The next sentence is the only one in the item which is at all difficult of interpretation and this difficulty does not extend to the question of the nature of the estate created by the other parts of the item. It can have no application because the controlling contingency cannot occur, namely, that “all of my children be dead”. To give this portion of the item meaning, all of the children of the testator must be dead at his decease and his wife also then dead, or, all of the children be dead when the rights of the wife to and in the property shall have ceased. Inasmuch as all of testator’s children were living at the death of their mother, that portion of the item can never be effective. If it were effective the question of per stirpes or per capita distribution would be vital.

A determination of the second question propounded is found in the language of the item and requires no recourse to rules of construction except to give meaning to all parts of the will, if possible. We are not put to the necessity of applying the rule of per stirpes or per capita construction as affecting the interests of the grandchildren because the purpose of the testator is manifest from the language which he employed. We do- not dispute the principles controlling per stirpes and per capita distribution as announced in the minority opinion. Again the last paragraph is decisive of the purpose of the testator if his children survive him and his widow’s estate has terminated. Here he provides for an amicable division of the real estate among his children in which event they are to control and manage the portion of the real estate which has been set off to them, paying the taxes thereon and keeping the same in reasonable repair. They are given but a life estate and at their death the real estate which has been set off to them is to pass ta *20their heirs in fee simple. This language is explicit. The specific real estate which by agreement has been set off to each child of the testator, upon his or her death, passes to his or her heirs, not to the heirs of another child. The first two sentences of the item apply if any or all of the testator’s children are living when the estate of his widow ceases by death or marriage. The third, and fourth sentences of the item control if all children are dead when the estate of the widow terminates. Any other construction would create a conflict between the first two and the following two sentences of the item.

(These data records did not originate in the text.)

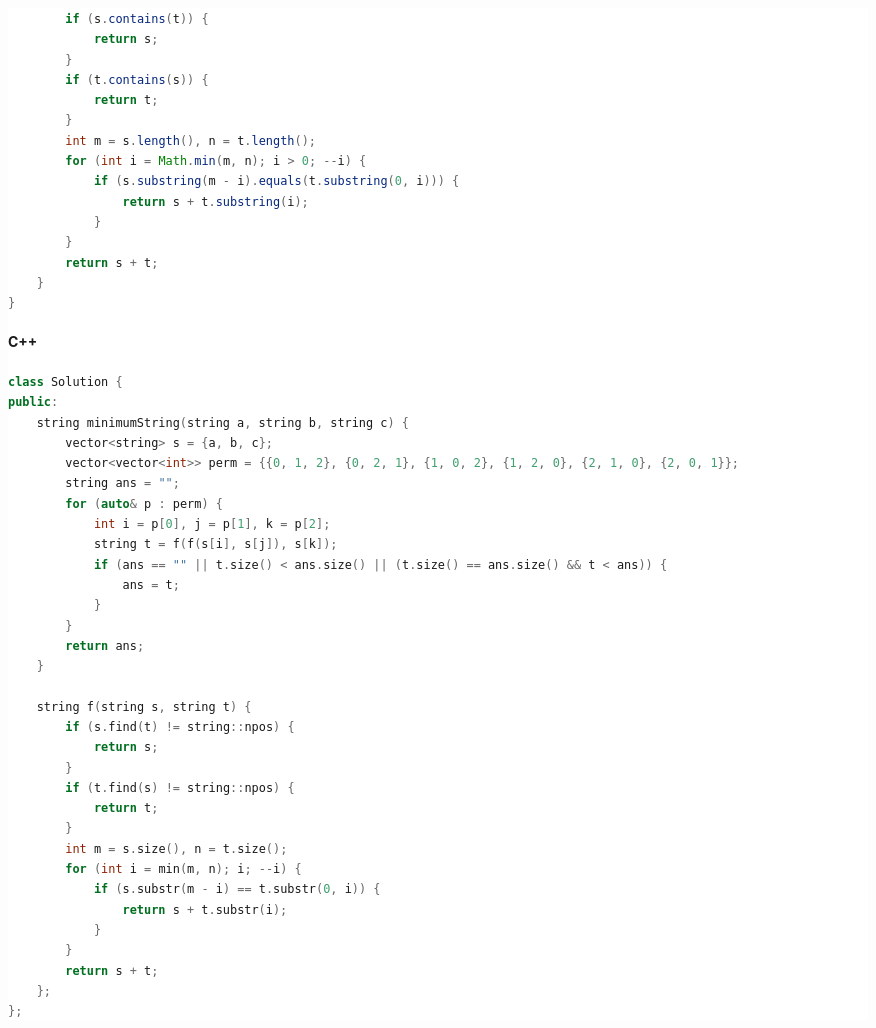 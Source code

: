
 ```java
        if (s.contains(t)) {
            return s;
        }
        if (t.contains(s)) {
            return t;
        }
        int m = s.length(), n = t.length();
        for (int i = Math.min(m, n); i > 0; --i) {
            if (s.substring(m - i).equals(t.substring(0, i))) {
                return s + t.substring(i);
            }
        }
        return s + t;
    }
}
```

#### C++

```cpp
class Solution {
public:
    string minimumString(string a, string b, string c) {
        vector<string> s = {a, b, c};
        vector<vector<int>> perm = {{0, 1, 2}, {0, 2, 1}, {1, 0, 2}, {1, 2, 0}, {2, 1, 0}, {2, 0, 1}};
        string ans = "";
        for (auto& p : perm) {
            int i = p[0], j = p[1], k = p[2];
            string t = f(f(s[i], s[j]), s[k]);
            if (ans == "" || t.size() < ans.size() || (t.size() == ans.size() && t < ans)) {
                ans = t;
            }
        }
        return ans;
    }

    string f(string s, string t) {
        if (s.find(t) != string::npos) {
            return s;
        }
        if (t.find(s) != string::npos) {
            return t;
        }
        int m = s.size(), n = t.size();
        for (int i = min(m, n); i; --i) {
            if (s.substr(m - i) == t.substr(0, i)) {
                return s + t.substr(i);
            }
        }
        return s + t;
    };
};
```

In the first two sentences of the item is found the language, “But, at the death of any of my children, their legal heirs and representatives shall come into possession of that deceased child’s share at once, and take it in fee simple, in such shares as provided by law”. (Emphasis ours). That is to say that upon the death of any of testator’s children, all having survived their mother, their legal heirs are to come into possession of the share of their parent. Every word in this sentence indicates that the share which a child of the testator has enjoyed is at his or her death to pass to his or her legal heirs or representatives in the proportion that it would have passed had the parent owned the title in fee and had died without will, i. e., in such share as provided by law. A per capita distribution would enable the children of a child of the testator who was living and enjoying his life income in a third of the real estate upon the death of another child of the testator to take a share in the fee simple estate so vested. This would be the • antithesis of the intention of the testator in the situation whenever expressed in the item. The grandchildren of the testator will take in the proportions defined by the will as heretofore indicated.

Judgment accordingly.

BARNES, J., concurs. GEIGER, J., dissents.